Pablos Holman: And even if we do still persist with this kind of competitive mindset or tribalistic thinking or something, we should be competing on making better societies. And you could see even in our lifetime, it's sort of sad to see a lot of them have been damaged by, I don't know if it's just consumerism going around the world or whatever, but it's one of the exciting things about traveling around the world is you see... I love going to Sweden. Sweden is really good at some things we suck at. I love going to Japan. They're really good at things that we suck at. They have some beautiful things. There's some super [...] up [...] about Japan and things that I couldn't live like. But I love seeing that they've figured out some things we haven't. And there's some things that Americans are good at, but mostly things that we suck at. And you go to... I used to go to Ethiopia a bit and these are some wonderful people, very gentle. I remember being in the biggest open-air market in all of Africa, surrounded by thousands of Ethiopians, and it's quiet. I'm the noise here, the noisy American. A thousand Ethiopians and they're just quiet. I'm in New York City. I can't walk out my door without being bombarded by just noisy [...] everywhere.
Different societies are good at different things. I love that diversity. And I would love to be in a world where you could wake up in the morning and instead of thinking about getting to inbox zero, you'd be thinking about, "Man, who can I go see today? How can we make our community better? How can I get everybody together? How can we do something enriching and fulfilling?" I wanted to be enriching as a parent. I wanted to be the guy that played Legos with my kid all the time, or at least more than I did. I was busy working, and not just working, but doing dumb [...] I had to, I don't know, moving stuff around, cleaning stuff up, ordering more stuff, getting rid of the stuff I bought last week. I'm busy with stuff that robots could do and I could go play Legos with my kid. I think that would be cool.

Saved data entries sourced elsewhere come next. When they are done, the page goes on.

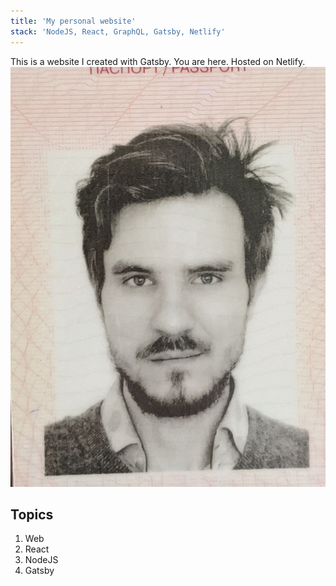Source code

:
 ```yaml
---
title: 'My personal website'
stack: 'NodeJS, React, GraphQL, Gatsby, Netlify'
---
```


This is a website I created with Gatsby. You are here. Hosted on Netlify. 
![Ya](./ya.jpg)
## Topics

1. Web
2. React
3. NodeJS
4. Gatsby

So anyway, I'm rambling, but you get the idea. I think there's a lot of real potential for societies to focus on making themselves better once they're not... I mean, right now I think we could be doing it, but we're very busy watching Netflix season 14. And we could be using some of that time we spend on entertainment, some of that time we spend on screen time, to go teach a kid. Pick one. Look at your screen time on your phone, divide it by 10, and use one-tenth of it to go hang out with your niece or nephew or neighbor kid or anyone. If everybody just did that, we'd be fine. But so this is again, we want to blame the computers and blame the technology, but the truth is we haven't gotten honest with ourselves that it's up to us. We have the choice to make and we have the opportunity right under our noses to do what we think we value the most. And you vote with your time.
Beatrice: I think that's a great note to end on, and I just want to also leave people with your book as a recommendation. I think it was a really good read. It's called Deep Future: Creating Technology That Matters. It's available on Amazon. And yeah, it really I think makes the case that we could and should be aiming higher with the technologies that we develop.
Pablos Holman: Yeah, thank you. It's a fun book and I really tried to give people as much as I could about the problems, the technologies that could help us solve them, how we can bring them to life, how they can become a part of that. So yeah, I hope people... So far, people really love it, but I haven't found anybody who doesn't so far. So hopefully... Yeah. And I'll start doing podcasts in the afternoon when I'm less hangry and more caffeinated. So thanks for listening to me rant.
Beatrice: Thank you, Pablos.
Pablos Holman: Yeah. All right. Ciao.